Currently, a million logs come into a location daily. At the end of every month, these logs are indexed, and a report based on search results is created. Since thirty million logs are all being processed in a block, it takes a lot of time to index them - and an even longer time to search.
A single search runs over the course of the month, indexing new logs as they arrive, searching them, and appending all results in one large XML, or CSV, or similar.
• Set an alert that triggers on detecting new files to be indexed. I.e: if not already indexed, index them and immediately run the search on these new files, then append resulting search data to file.
tscollect daily on data that is already not indexed in a
.tsidx to collect a relevant subset of data from raw, then process it in a block to create a report at end-of-month using the quicker
• Simply set a scheduled search (searching last 24h) to run daily after the logs are indexed, appending results to file.
Thanks for the help!
eh.!? why you want to do all these complicated logic of triggering detection?
Splunk collection in inputs.conf uses "monitor" and "batch" can automatically do this for you.. ie. look when they arrive and index it instantly and it will check if it has been indexed already etc.
In your case, I would just do a
monitor and it will be all good
[monitor:///your/location/with/read/permission/*.log] disabled = 0 sourcetype = mycustom_logs index = my_index
Also Please: Ensure you do props & transforms to do indextime and search-time extraction for your sourcetype
Cool, thanks for the response! I have a follow up question:
Can I leverage
monitor to make sure that new incoming logs are only searched once? At the moment, the search restarts and reads every indexed log. This becomes a problem when the amount of logs for the month grows to a very large size; the search begins to take many hours to complete.
That is correct. Splunks
monitor is quite powerful and leverages lot of sanity checks . Please read the inputs.conf details and look for initCrcLength, and reduancy checks which splunk does and the defaults. (you can of course change them, but it is normally not required)
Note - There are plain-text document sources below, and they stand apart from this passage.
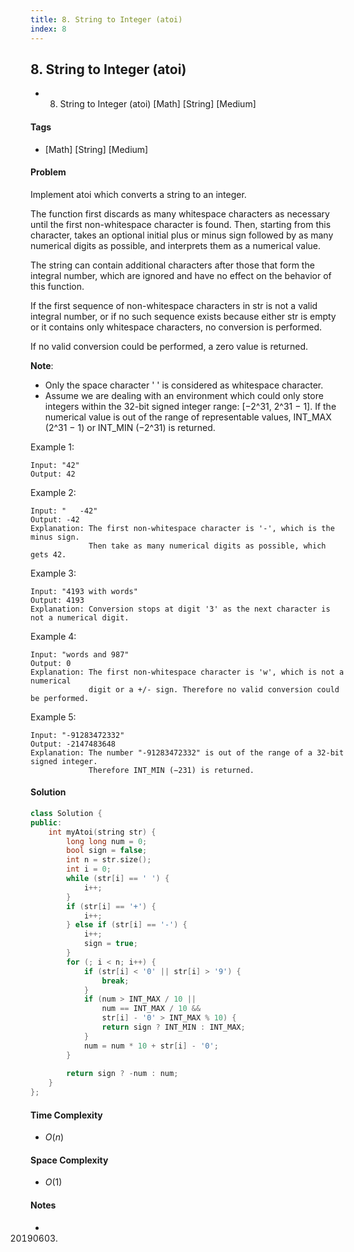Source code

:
 ```yaml
---
title: 8. String to Integer (atoi)
index: 8
---
```


## 8. String to Integer (atoi)
- 8. String to Integer (atoi) [Math] [String] [Medium]

#### Tags
- [Math] [String] [Medium]

#### Problem
Implement atoi which converts a string to an integer.

The function first discards as many whitespace characters as necessary until the first non-whitespace character is found. Then, starting from this character, takes an optional initial plus or minus sign followed by as many numerical digits as possible, and interprets them as a numerical value.

The string can contain additional characters after those that form the integral number, which are ignored and have no effect on the behavior of this function.

If the first sequence of non-whitespace characters in str is not a valid integral number, or if no such sequence exists because either str is empty or it contains only whitespace characters, no conversion is performed.

If no valid conversion could be performed, a zero value is returned.

**Note**:

- Only the space character ' ' is considered as whitespace character.
- Assume we are dealing with an environment which could only store integers within the 32-bit signed integer range: [−2^31,  2^31 − 1]. If the numerical value is out of the range of representable values, INT_MAX (2^31 − 1) or INT_MIN (−2^31) is returned.

Example 1:

    Input: "42"
    Output: 42

Example 2:

    Input: "   -42"
    Output: -42
    Explanation: The first non-whitespace character is '-', which is the minus sign.
                 Then take as many numerical digits as possible, which gets 42.

Example 3:

    Input: "4193 with words"
    Output: 4193
    Explanation: Conversion stops at digit '3' as the next character is not a numerical digit.

Example 4:

    Input: "words and 987"
    Output: 0
    Explanation: The first non-whitespace character is 'w', which is not a numerical 
                 digit or a +/- sign. Therefore no valid conversion could be performed.

Example 5:

    Input: "-91283472332"
    Output: -2147483648
    Explanation: The number "-91283472332" is out of the range of a 32-bit signed integer.
                 Therefore INT_MIN (−231) is returned.

#### Solution
``` C++
class Solution {
public:
    int myAtoi(string str) {
        long long num = 0;
        bool sign = false;
        int n = str.size();
        int i = 0;
        while (str[i] == ' ') {
            i++;
        }
        if (str[i] == '+') {
            i++;
        } else if (str[i] == '-') {
            i++;
            sign = true;
        }
        for (; i < n; i++) {
            if (str[i] < '0' || str[i] > '9') {
                break;
            }
            if (num > INT_MAX / 10 || 
                num == INT_MAX / 10 && 
                str[i] - '0' > INT_MAX % 10) {
                return sign ? INT_MIN : INT_MAX;
            }
            num = num * 10 + str[i] - '0';
        }
        
        return sign ? -num : num;
    }
};
```

#### Time Complexity
- $O(n)$

#### Space Complexity
- $O(1)$

#### Notes
- 20190603.
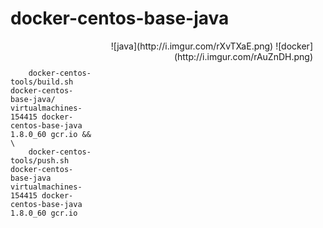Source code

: # docker-centos-base-java

<span style="float: right; padding-right: 20px; width: 350px; text-align: right; ">
![java](http://i.imgur.com/rXvTXaE.png)
![docker](http://i.imgur.com/rAuZnDH.png)
</span>

<br>

```

    docker-centos-tools/build.sh docker-centos-base-java/ virtualmachines-154415 docker-centos-base-java 1.8.0_60 gcr.io && \
    docker-centos-tools/push.sh docker-centos-base-java virtualmachines-154415 docker-centos-base-java 1.8.0_60 gcr.io 
    
```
I'm sure, in your case Splunk will index from the point it saw the previous data and shouldn't be an issue at all
if you find the answer is good, please upvote & accept. cheers
Sorry Koshyk, I should clairfy what I mean to ask. I'm all okay with indexing the raw data - what I'm asking about is whether or not it is possible to search the indexed logs only once.
I want to perform a search, and output the resulting data to a .csv file. Here is some example code for that:
index="myIndex" mySearchTerms | outputcsv myCsvFile.csv append=true
But if I perform this search once a day, logs in the index will get searched more than one time, which leads to longer processing times (as the index gets larger), and redundant data making its way into the .csv output.
Is it possible to perform a search only on data that has not been searched yet?
for searching, its upto your logic. What we normally do is "scheduled searches". i.e. run saved-searches in a scheduled/cron manner
- Run a search every 30mins and search for (earliest=-1h and latest=-30m)
- Run it continously and you will get whatever it hasn't searched before
- You can alert anything particular from this or summary index or put into a outputCSV as you wish
Also, Splunk searches very fast. For example if you indexer is capable,(or clustered), for a billion events Splunk can search within 30seconds (a rough estimate)
Awesome, didn't know that about scheduled searches! Thank you for all the help 🙂